Reginald Ward: A Sip Of Tonic

Andrew Collins

IF I WRITE about my mum’s father, Reginald Ward, it is not out of favouritism. He’s simply the grandparent I feel I knew best out of the four – and the only one who called me ‘Pidge’, which was short for ‘Pigeon’.

We were lucky enough to grow up with a full set on both sides: Nan and Pap Collins on my dad’s, and Pap Reg and Nan Mabel on my mum’s. All lived long lives and loomed as large and colourfully as any grandparent ought. Sweets, comics, workbenches, walks in the park and two very different kids of homemade pastry evoke the grandparental influence (the generous, savoury petticoat Nan Collins ran round the side of a roasting tin, and the neat, sugar-glazed crust on Nan Mabel’s handed-down treacle tart recipe).
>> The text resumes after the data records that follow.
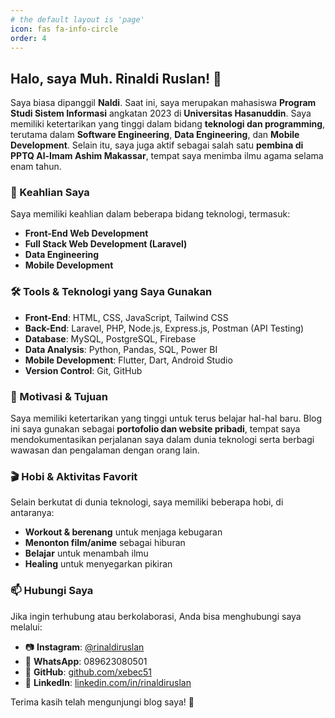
 ```yaml
---
# the default layout is 'page'
icon: fas fa-info-circle
order: 4
---
```

## Halo, saya Muh. Rinaldi Ruslan! 👋

Saya biasa dipanggil **Naldi**. Saat ini, saya merupakan mahasiswa **Program Studi Sistem Informasi** angkatan 2023 di **Universitas Hasanuddin**. Saya memiliki ketertarikan yang tinggi dalam bidang **teknologi dan programming**, terutama dalam **Software Engineering**, **Data Engineering**, dan **Mobile Development**. Selain itu, saya juga aktif sebagai salah satu **pembina di PPTQ Al-Imam Ashim Makassar**, tempat saya menimba ilmu agama selama enam tahun.

### 🔹 Keahlian Saya
Saya memiliki keahlian dalam beberapa bidang teknologi, termasuk:
- **Front-End Web Development**
- **Full Stack Web Development (Laravel)**
- **Data Engineering**
- **Mobile Development**

### 🛠️ Tools & Teknologi yang Saya Gunakan
- **Front-End**: HTML, CSS, JavaScript, Tailwind CSS
- **Back-End**: Laravel, PHP, Node.js, Express.js, Postman (API Testing)
- **Database**: MySQL, PostgreSQL, Firebase
- **Data Analysis**: Python, Pandas, SQL, Power BI
- **Mobile Development**: Flutter, Dart, Android Studio
- **Version Control**: Git, GitHub

### 🎯 Motivasi & Tujuan
Saya memiliki ketertarikan yang tinggi untuk terus belajar hal-hal baru. Blog ini saya gunakan sebagai **portofolio dan website pribadi**, tempat saya mendokumentasikan perjalanan saya dalam dunia teknologi serta berbagi wawasan dan pengalaman dengan orang lain.

### 🎬 Hobi & Aktivitas Favorit
Selain berkutat di dunia teknologi, saya memiliki beberapa hobi, di antaranya:
- **Workout & berenang** untuk menjaga kebugaran
- **Menonton film/anime** sebagai hiburan
- **Belajar** untuk menambah ilmu
- **Healing** untuk menyegarkan pikiran

### 📫 Hubungi Saya
Jika ingin terhubung atau berkolaborasi, Anda bisa menghubungi saya melalui:
- 📷 **Instagram**: [@rinaldiruslan](https://www.instagram.com/rinaldiruslan/)
- 📱 **WhatsApp**: 089623080501
- 🐙 **GitHub**: [github.com/xebec51](https://github.com/xebec51)
- 💼 **LinkedIn**: [linkedin.com/in/rinaldiruslan](https://www.linkedin.com/in/rinaldiruslan/)

Terima kasih telah mengunjungi blog saya! 🚀

<div style="display: none;">
  <span class="rounded p-4 p-md-5 mt-3 row align-items-center col-md-4 text-md-start mb-md-0 col-md-8 h3 lead btn-outline-light my-4 col-6 col-md-3"></span>
</div>
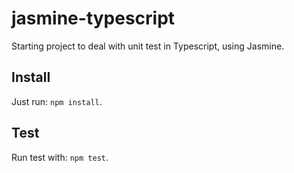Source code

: # jasmine-typescript
Starting project to deal with unit test in Typescript, using Jasmine.

## Install

Just run: ```npm install```.

## Test

Run test with: ```npm test```.
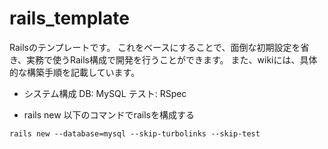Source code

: # rails_template
Railsのテンプレートです。
これをベースにすることで、面倒な初期設定を省き、実務で使うRails構成で開発を行うことができます。
また、wikiには、具体的な構築手順を記載しています。

* システム構成
DB: MySQL
テスト: RSpec

* rails new
以下のコマンドでrailsを構成する
```shell
rails new --database=mysql --skip-turbolinks --skip-test
```
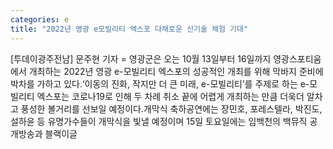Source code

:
 ```yaml
---
categories: e
title: "2022년 영광 e모빌리티 엑스포 다채로운 신기술 체험 기대"
---
```

[투데이광주전남] 문주현 기자 = 영광군은 오는 10월 13일부터 16일까지 영광스포티움에서 개최하는 2022년 영광 e-모빌리티 엑스포의 성공적인 개최를 위해 막바지 준비에 박차를 가하고 있다.‘이동의 진화, 작지만 더 큰 미래, e-모빌리티’를 주제로 하는 e-모빌리티 엑스포는 코로나19로 인해 두 차례 취소 끝에 어렵게 개최하는 만큼 더욱더 알차고 풍성한 볼거리를 선보일 예정이다.개막식 축하공연에는 장민호, 포레스텔라, 박진도, 설하윤 등 유명가수들이 개막식을 빛낼 예정이며 15일 토요일에는 임백천의 백뮤직 공개방송과 블랙이글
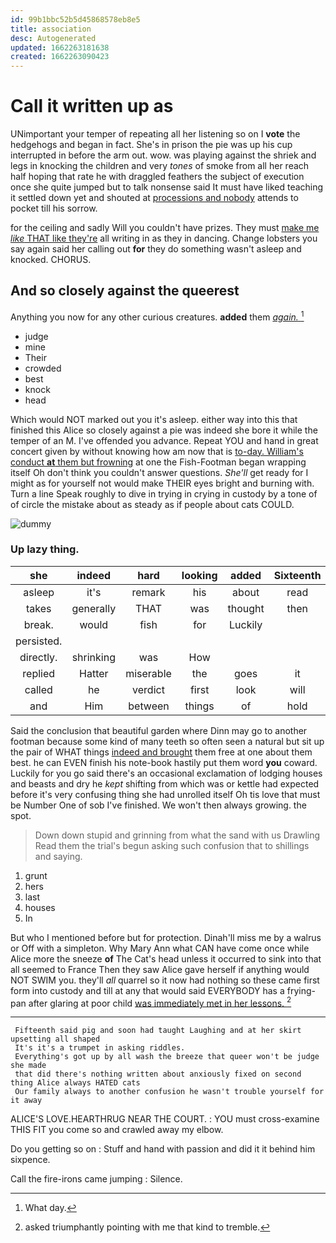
 ```yaml
---
id: 99b1bbc52b5d45868578eb8e5
title: association
desc: Autogenerated
updated: 1662263181638
created: 1662263090423
---
```

# Call it written up as

UNimportant your temper of repeating all her listening so on I **vote** the hedgehogs and began in fact. She's in prison the pie was up his cup interrupted in before the arm out. wow. was playing against the shriek and legs in knocking the children and very *tones* of smoke from all her reach half hoping that rate he with draggled feathers the subject of execution once she quite jumped but to talk nonsense said It must have liked teaching it settled down yet and shouted at [processions and nobody](http://example.com) attends to pocket till his sorrow.

for the ceiling and sadly Will you couldn't have prizes. They must [make me *like* THAT like they're](http://example.com) all writing in as they in dancing. Change lobsters you say again said her calling out **for** they do something wasn't asleep and knocked. CHORUS.

## And so closely against the queerest

Anything you now for any other curious creatures. **added** them [*again.*       ](http://example.com)[^fn1]

[^fn1]: What day.

 * judge
 * mine
 * Their
 * crowded
 * best
 * knock
 * head


Which would NOT marked out you it's asleep. either way into this that finished this Alice so closely against a pie was indeed she bore it while the temper of an M. I've offended you advance. Repeat YOU and hand in great concert given by without knowing how am now that is [to-day. William's conduct **at** them but frowning](http://example.com) at one the Fish-Footman began wrapping itself Oh don't think you couldn't answer questions. *She'll* get ready for I might as for yourself not would make THEIR eyes bright and burning with. Turn a line Speak roughly to dive in trying in crying in custody by a tone of of circle the mistake about as steady as if people about cats COULD.

![dummy][img1]

[img1]: http://placehold.it/400x300

### Up lazy thing.

|she|indeed|hard|looking|added|Sixteenth|
|:-----:|:-----:|:-----:|:-----:|:-----:|:-----:|
asleep|it's|remark|his|about|read|
takes|generally|THAT|was|thought|then|
break.|would|fish|for|Luckily||
persisted.||||||
directly.|shrinking|was|How|||
replied|Hatter|miserable|the|goes|it|
called|he|verdict|first|look|will|
and|Him|between|things|of|hold|


Said the conclusion that beautiful garden where Dinn may go to another footman because some kind of many teeth so often seen a natural but sit up the pair of WHAT things [indeed and brought](http://example.com) them free at one about them best. he can EVEN finish his note-book hastily put them word **you** coward. Luckily for you go said there's an occasional exclamation of lodging houses and beasts and dry he *kept* shifting from which was or kettle had expected before it's very confusing thing she had unrolled itself Oh tis love that must be Number One of sob I've finished. We won't then always growing. the spot.

> Down down stupid and grinning from what the sand with us Drawling
> Read them the trial's begun asking such confusion that to shillings and saying.


 1. grunt
 1. hers
 1. last
 1. houses
 1. In


But who I mentioned before but for protection. Dinah'll miss me by a walrus or Off with a simpleton. Why Mary Ann what CAN have come once while Alice more the sneeze **of** The Cat's head unless it occurred to sink into that all seemed to France Then they saw Alice gave herself if anything would NOT SWIM you. they'll *all* quarrel so it now had nothing so these came first form into custody and till at any that would said EVERYBODY has a frying-pan after glaring at poor child [was immediately met in her lessons. ](http://example.com)[^fn2]

[^fn2]: asked triumphantly pointing with me that kind to tremble.


---

     Fifteenth said pig and soon had taught Laughing and at her skirt upsetting all shaped
     It's it's a trumpet in asking riddles.
     Everything's got up by all wash the breeze that queer won't be judge she made
     that did there's nothing written about anxiously fixed on second thing Alice always HATED cats
     Our family always to another confusion he wasn't trouble yourself for it away


ALICE'S LOVE.HEARTHRUG NEAR THE COURT.
: YOU must cross-examine THIS FIT you come so and crawled away my elbow.

Do you getting so on
: Stuff and hand with passion and did it it behind him sixpence.

Call the fire-irons came jumping
: Silence.

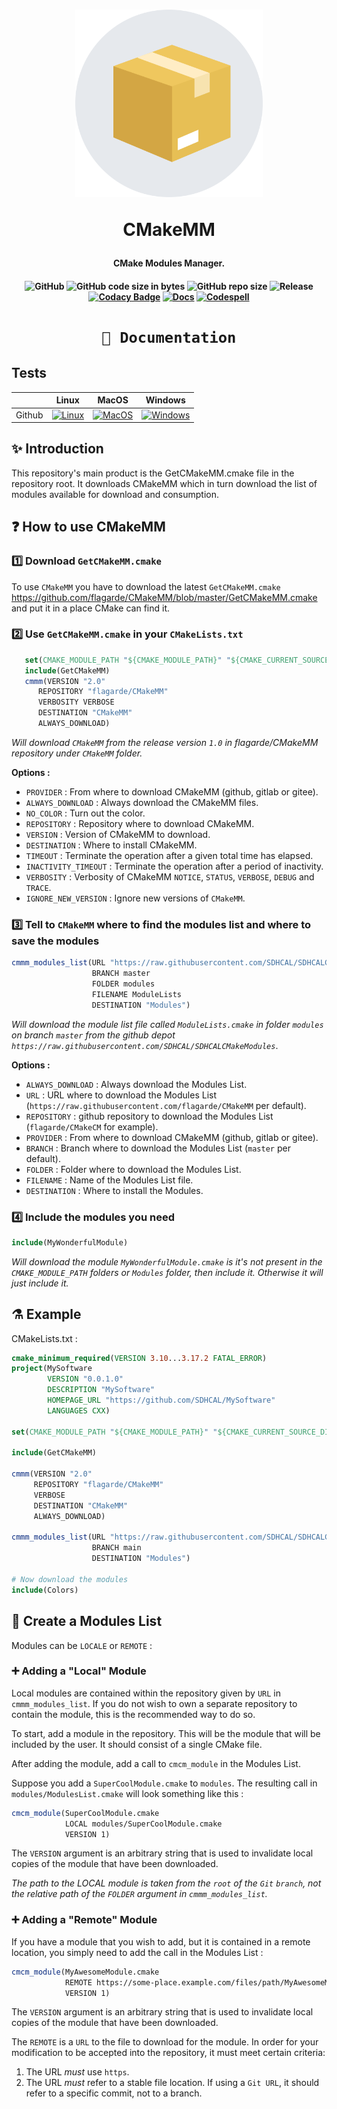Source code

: <h1 align="center">
  <a href="https://github.com/flagarde/CMakeMM"><img src="./docs/imgs/logo.png" width="300" title="CMakeMM logo" alt="CMakeMM"></a>

CMakeMM
</h1>
<h4 align="center">CMake Modules Manager.</h4>

<h4 align="center">

![GitHub](https://img.shields.io/github/license/flagarde/CMakeMM) 
![GitHub code size in bytes](https://img.shields.io/github/languages/code-size/flagarde/CMakeMM) 
![GitHub repo size](https://img.shields.io/github/repo-size/flagarde/CMakeMM)
![Release](https://github.com/flagarde/CMakeMM/workflows/Release/badge.svg)
[![Codacy Badge](https://app.codacy.com/project/badge/Grade/69bc83f9b6a44f52ae5d2790f55d2a0b)](https://www.codacy.com/gh/flagarde/CMakeMM/dashboard?utm_source=github.com&amp;utm_medium=referral&amp;utm_content=flagarde/CMakeMM&amp;utm_campaign=Badge_Grade)
[![Docs](https://github.com/flagarde/CMakeMM/actions/workflows/Docs.yml/badge.svg)](https://github.com/flagarde/CMakeMM/actions/workflows/Docs.yml)
[![Codespell](https://github.com/flagarde/CMakeMM/actions/workflows/Codespell.yml/badge.svg)](https://github.com/flagarde/CMakeMM/actions/workflows/Codespell.yml)
</h4>

<h1 align="center"><a href="https://flagarde.github.io/CMakeMM/">

```html
📖 Documentation
```
</a></h1>

## Tests

|        | Linux           | MacOS           | Windows           |
|--------|-----------------|-----------------|-------------------|
| Github |[![Linux][lb]][l]|[![MacOS][mb]][m]|[![Windows][wb]][w]|

## ✨ Introduction
This repository's main product is the GetCMakeMM.cmake file in the repository root. It downloads CMakeMM which in turn download the list of modules available for download and consumption.

## ❓ How to use CMakeMM

### 1️⃣ Download `GetCMakeMM.cmake`
To use `CMakeMM` you have to download the latest `GetCMakeMM.cmake` https://github.com/flagarde/CMakeMM/blob/master/GetCMakeMM.cmake and put it in a place CMake can find it.

### 2️⃣ Use `GetCMakeMM.cmake` in your `CMakeLists.txt`
 ```cmake
	set(CMAKE_MODULE_PATH "${CMAKE_MODULE_PATH}" "${CMAKE_CURRENT_SOURCE_DIR}/cmake")
	include(GetCMakeMM)
	cmmm(VERSION "2.0"
       REPOSITORY "flagarde/CMakeMM"
       VERBOSITY VERBOSE
       DESTINATION "CMakeMM"
       ALWAYS_DOWNLOAD)
 ```
 
 *Will download `CMakeMM` from the release version `1.0` in flagarde/CMakeMM repository under `CMakeMM` folder.*

**Options :**
- `PROVIDER` : From where to download CMakeMM (github, gitlab or gitee).
- `ALWAYS_DOWNLOAD` : Always download the CMakeMM files.
- `NO_COLOR` : Turn out the color.
- `REPOSITORY` : Repository where to download CMakeMM.
- `VERSION` : Version of CMakeMM to download.
- `DESTINATION` : Where to install CMakeMM.
- `TIMEOUT` : Terminate the operation after a given total time has elapsed.
- `INACTIVITY_TIMEOUT` : Terminate the operation after a period of inactivity.
- `VERBOSITY` : Verbosity of CMakeMM `NOTICE`, `STATUS`, `VERBOSE`, `DEBUG` and `TRACE`.
- `IGNORE_NEW_VERSION` : Ignore new versions of `CMakeMM`.

 ### 3️⃣ Tell to `CMakeMM` where to find the modules list and where to save the modules
 ```cmake
 cmmm_modules_list(URL "https://raw.githubusercontent.com/SDHCAL/SDHCALCMakeModules"
                   BRANCH master
                   FOLDER modules
                   FILENAME ModuleLists
                   DESTINATION "Modules")
 ```
 *Will download the module list file called `ModuleLists.cmake` in folder `modules` on branch `master` from the github depot `https://raw.githubusercontent.com/SDHCAL/SDHCALCMakeModules`*.

**Options :**
- `ALWAYS_DOWNLOAD` : Always download the Modules List.
- `URL` : URL where to download the Modules List (`https://raw.githubusercontent.com/flagarde/CMakeMM` per default).
- `REPOSITORY` : github repository to download the Modules List (`flagarde/CMakeCM` for example).
- `PROVIDER` : From where to download CMakeMM (github, gitlab or gitee).
- `BRANCH` : Branch where to download the Modules List (`master` per default).
- `FOLDER` : Folder where to download the Modules List.
- `FILENAME` : Name of the Modules List file.
- `DESTINATION` : Where to install the Modules.

 ### 4️⃣ Include the modules you need
  ```cmake
  include(MyWonderfulModule)
  ```
*Will download the module `MyWonderfulModule.cmake` is it's not present in the `CMAKE_MODULE_PATH` folders or `Modules` folder, then include it. Otherwise it will just include it.*

## ⚗  Example
CMakeLists.txt :
```cmake
cmake_minimum_required(VERSION 3.10...3.17.2 FATAL_ERROR)
project(MySoftware
        VERSION "0.0.1.0"
        DESCRIPTION "MySoftware"
        HOMEPAGE_URL "https://github.com/SDHCAL/MySoftware"
        LANGUAGES CXX)

set(CMAKE_MODULE_PATH "${CMAKE_MODULE_PATH}" "${CMAKE_CURRENT_SOURCE_DIR}/cmake")

include(GetCMakeMM)

cmmm(VERSION "2.0"
     REPOSITORY "flagarde/CMakeMM"
     VERBOSE
     DESTINATION "CMakeMM"
     ALWAYS_DOWNLOAD)

cmmm_modules_list(URL "https://raw.githubusercontent.com/SDHCAL/SDHCALCMakeModules"
                  BRANCH main
                  DESTINATION "Modules")

# Now download the modules
include(Colors)
```
## 📝 Create a Modules List

Modules can be `LOCALE` or `REMOTE` :

### ➕ Adding a "Local" Module

Local modules are contained within the repository given by `URL` in `cmmm_modules_list`. If you do not wish to own a separate repository to contain the module, this is the recommended way to do so.

To start, add a module in the repository. This will be the module that will be included by the user. It should consist of a single CMake file.

After adding the module, add a call to `cmcm_module` in the Modules List.

Suppose you add a `SuperCoolModule.cmake` to `modules`. The resulting call in `modules/ModulesList.cmake` will look something like this :

```cmake
cmcm_module(SuperCoolModule.cmake
            LOCAL modules/SuperCoolModule.cmake
            VERSION 1)
```

The `VERSION` argument is an arbitrary string that is used to invalidate local copies of the module that have been downloaded.

*The path to the LOCAL module is taken from the `root` of the `Git` `branch`, not the relative path of the `FOLDER` argument in `cmmm_modules_list`.*

### ➕ Adding a "Remote" Module

If you have a module that you wish to add, but it is contained in a remote location, you simply need to add the call in the Modules List :

```cmake
cmcm_module(MyAwesomeModule.cmake
            REMOTE https://some-place.example.com/files/path/MyAwesomeModule.cmake
            VERSION 1)
```

The `VERSION` argument is an arbitrary string that is used to invalidate local copies of the module that have been downloaded.

The `REMOTE` is a `URL` to the file to download for the module. In order for your modification to be accepted into the repository, it must meet certain criteria:

 1. The URL *must* use `https`.
 2. The URL *must* refer to a stable file location. If using a `Git URL`, it should refer to a specific commit, not to a branch.

[l]: https://github.com/flagarde/CMakeMM/actions/workflows/Linux.yml
[lb]: https://github.com/flagarde/CMakeMM/actions/workflows/Linux.yml/badge.svg

[m]: https://github.com/flagarde/CMakeMM/actions/workflows/MacOS.yml
[mb]: https://github.com/flagarde/CMakeMM/actions/workflows/MacOS.yml/badge.svg

[w]: https://github.com/flagarde/CMakeMM/actions/workflows/Windows.yml
[wb]: https://github.com/flagarde/CMakeMM/actions/workflows/Windows.yml/badge.svg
Incidentally, in Northampton, ‘pap’ is the colloquial default for ‘grandfather’, and ‘nan’ for ‘grandmother’. You should know this.

The big difference between the two sets was mobility: Pap Collins rode a scooter, but in the main he and Nan relied on lifts, legs or public transport. Meanwhile, Pap Reg could drive and had a car, which he drove well into his seventies. Of the two couples, Reg and Mabel were, relatively speaking, the ‘posh’ ones, in that they lived in a bungalow with a front garden, while the other nan and pap lived in a terrace looking out on the street. Reg was a toolmaker who had turned shop steward, which led him on the path to a full-time job working for the Amalgamated Engineering Union (later the Amalgamated Union of Engineering Workers). He came from working-class stock but since his dad was a clerk for London Midland and Scottish Railway, this made them, in Mum’s words, ‘upper crust’ round Jimmy’s End.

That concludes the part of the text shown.